Mr. Finkel is a recent member of the Stanford Law School Board of Visitors. He is an adjunct professor at New York Law School, where for the past several years he has instructed an advanced seminar course on Corporate Governance. Prior to attending law school, Mr. Finkel served as an aide to the late United States Senator from New York, Daniel Patrick Moynihan.

Richard Raysman is a partner in the New York office of Holland & Knight.  Richard has been selected by Chambers as one of America's leading technology lawyers, and he is a regular guest columnist for The Wall Street Journal Technology Section.  He has represented clients in billions of dollars of outsourcing transactions, and he has litigated reported cases for the New York state and federal courts including Internet and licensing disputes.  Richard writes a monthly column for the New York Law Journal on "Technology Law".  He is a graduate of M.I.T. and prior to practicing law, he was a Systems Engineer for IBM Corporation for six years.

Ajay Ayyappan is the Acting General Counsel and Corporate Secretary of ExlService Holdings, Inc.  

He is responsible for managing EXL’s Legal department, which includes, acting as the Corporate Secretary to the Board of Directors, managing corporate governance, oversight and negotiation of all mergers and acquisitions, SEC and NASDAQ compliance and reporting, negotiation of customer, vendor and partnership agreements, litigation oversight and all other legal matters.  Ajay joined EXL in March, 2007 as an Assistant General Counsel and AVP.
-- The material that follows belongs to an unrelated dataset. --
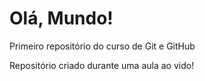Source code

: # Olá, Mundo!
 Primeiro repositório do curso de Git e GitHub

 Repositório criado durante uma aula ao vido!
Prior to joining EXL, Ajay was a Corporate Associate at the New York offices of Morgan, Lewis & Bockius LLP where he was responsible for mergers and acquisitions. 
He holds a B.A. degree from Binghamton University where he graduated magna cum laude, and a J.D. from the Fordham University School of Law where he was an Editor of the Law Review.


Jonathan A. Damon is an Associate General Counsel at MetLife, heading up the Intellectual Property and Global Technology Unit. He is responsible for overseeing the legal aspects of the intellectual property portfolio of MetLife and its affiliates. In addition, he assists MetLife’s Global Tech and Ops group with the implementation of enterprise-wide platforms and systems. Prior to joining MetLife in 2012, Jon was a partner at Dewey & LeBoeuf, LLP in its IP/IT Department. Jon holds a J.D. from Columbia School of Law and a B.A. from Amherst College.

Robin French is currently Senior Counsel to KPMG International Cooperative, the coordinating firm of the worldwide KPMG network. Ms. French, a graduate of the University of Michigan Law School, began her career as a corporate associate at Cahill, Gordon and Reindel and was Assistant General Counsel at Scholastic, Inc, the children’s book publisher. Her areas of practice include global agreements for various services including technology, intellectual property, and general corporate advice, utilized by the 155 member firms and over 150,000 employees in the KPMG network.